Located on the Eastern shore of the Island, the Maui town of Hana is accessible only after a two-hour drive along a twisting, turning one-lane road that skirts the cliff edge of the Island. Once you arrive you will find one of the most remote locations on any of the islands–just a gas station, a couple of locals running restaurants out of their homes, and the town’s only hotel, The Travaasa Hana. Recently purchased by the Travaasa Hotel Group, the hotel just reopened under its new name, but little has changed. The hotel still features ocean view cottages, a couple of which include hot tubs on your private lanai. And a world class spa. They have changed from a la carte to all inclusive though, so for around $650 you get three meals, a spa treatment a day, and lodging.

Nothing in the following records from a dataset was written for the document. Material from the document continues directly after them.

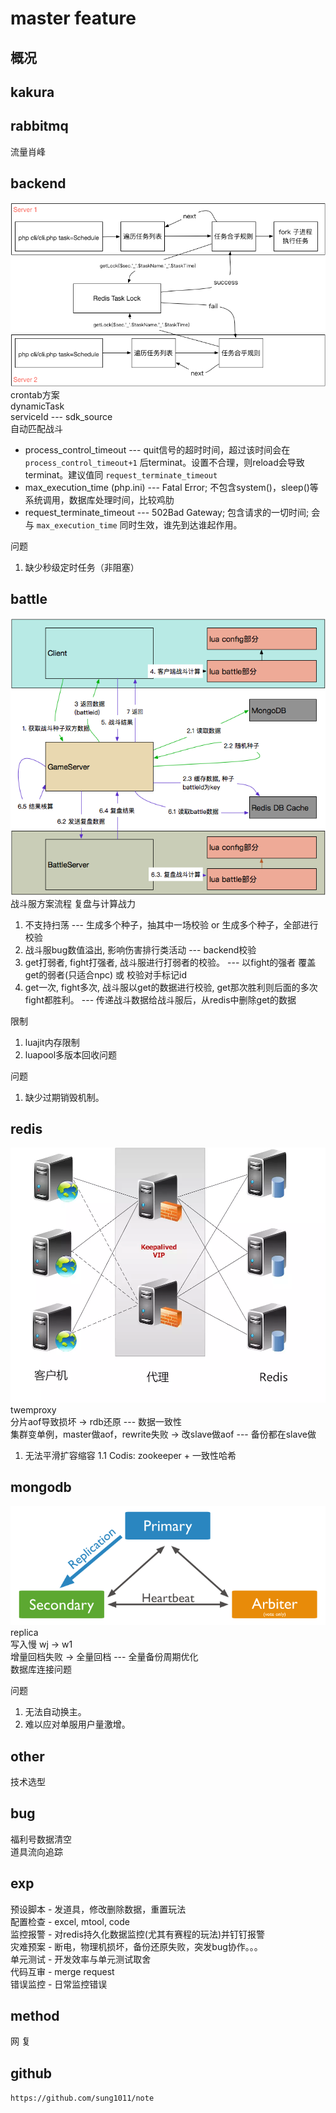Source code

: # master feature

## 概况

## kakura

## rabbitmq

流量肖峰

## backend

![img](master-cron.png)
crontab方案  
dynamicTask  
serviceId --- sdk_source  
自动匹配战斗  

- process_control_timeout --- quit信号的超时时间，超过该时间会在 `process_control_timeout+1` 后terminat。设置不合理，则reload会导致terminat。建议值同 `request_terminate_timeout` 
- max_execution_time (php.ini) --- Fatal Error; 不包含system()，sleep()等系统调用，数据库处理时间，比较鸡肋
- request_terminate_timeout --- 502Bad Gateway; 包含请求的一切时间; 会与 `max_execution_time` 同时生效，谁先到达谁起作用。

问题

1. 缺少秒级定时任务（非阻塞）

## battle

![img](master-abaddon.png)
战斗服方案流程 复盘与计算战力

1. 不支持扫荡 --- 生成多个种子，抽其中一场校验 or 生成多个种子，全部进行校验
2. 战斗服bug数值溢出, 影响伤害排行类活动 --- backend校验
3. get打弱者, fight打强者, 战斗服进行打弱者的校验。 --- 以fight的强者 覆盖 get的弱者(只适合npc) 或 校验对手标记id
4. get一次, fight多次, 战斗服以get的数据进行校验, get那次胜利则后面的多次fight都胜利。 --- 传递战斗数据给战斗服后，从redis中删除get的数据

限制

1. luajit内存限制
2. luapool多版本回收问题

问题

1. 缺少过期销毁机制。

## redis

![img](master-twemproxy.png)  
twemproxy  
分片aof导致损坏 -> rdb还原 --- 数据一致性  
集群变单例，master做aof，rewrite失败 -> 改slave做aof --- 备份都在slave做  

1. 无法平滑扩容缩容
    1.1 Codis: zookeeper + 一致性哈希

## mongodb

![img](master-mongodb-replica.png)  
replica  
写入慢 wj -> w1  
增量回档失败 -> 全量回档 --- 全量备份周期优化  
数据库连接问题  

问题

1. 无法自动换主。
2. 难以应对单服用户量激增。

## other

技术选型

## bug

福利号数据清空  
道具流向追踪  

## exp

预设脚本 - 发道具，修改删除数据，重置玩法  
配置检查 - excel, mtool, code  
监控报警 - 对redis持久化数据监控(尤其有赛程的玩法)并钉钉报警  
灾难预案 - 断电，物理机损坏，备份还原失败，突发bug协作。。。  
单元测试 - 开发效率与单元测试取舍  
代码互审 - merge request  
错误监控 - 日常监控错误  

## method

网
复

## github

`https://github.com/sung1011/note`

Try the Lomilomi massage which is based on the hula and meant to evoke the movement of the waves. With civil unions starting January 1 in Hawaii, Hana is a great place for a honeymoon, and the hotel has as many activities as a cruise, or you can just sleep out on your lanai and listen to the numerous daily rainshowers.
Gay Specific in Kihei
Everyone I saw on Grinder seemed to be staying on the south shores of the Island in the town of Kihei, so that tells you something. It is home to one of Hawaii’s only gay resorts the Maui Sunseeker Hotel. Located in the “hippie” district the Sunseeker is like a page out of an Armistead Maupin novel and is perfect for travelers who want to patronize gay businesses and to be around travelers with similar interests.
If you are used to the W Hotel, the Sunseeker, with its mismatched rooms and sun worn lounge chairs, is going to be roughing it, but they are currently undergoing renovations and will soon be offering up refurbished rooms with new windows to cushy new beds. Still the place will not lose the subtle, old-school charm of its older clientele, clothing optional sun deck and hot tub, and little pots of herbs placed near the communal barbeques. With some of the most affordable rooms on the island, the price seriously can’t be beat, and the hotel is located next to Little Beach, Maui’s world famous nude beach.
Luxury in Wailea
Wailea is the Beverly Hills of Maui and its hotel attract a well-healed clientele. With hotels like The Grand Wailea and the Four Seasons, cute preppy guys litter the beaches and good food and good shopping abound. The still relatively unknown gem of this area though is the Wailea Beach Villas. This collection of multi-million dollar condos offers rentals by the night or week to those looking for something more upscale.
Marble featured bathrooms, soaking tubs, granite kitchens with multiple sub zero refrigerators are standard, though you are at the mercy of each units owner’s decor—mine had some terrible silk flowers and Pier One lampshades.
The resort has no restaurant so unlike other hotels tourists don’t come in off the street which is a plus if you are looking for privacy or you don’t want anyone to see who you are with. My favorite feature, though, was the children-only black bottom pool which meant I didn’t have to be around anyone’s screaming little brats. The Villas offer all the autonomy of condo rental with all the amenities of a hotel: room service is available via the restaurants in the adjoining Shops at Wailea, and the hotel’s concierge.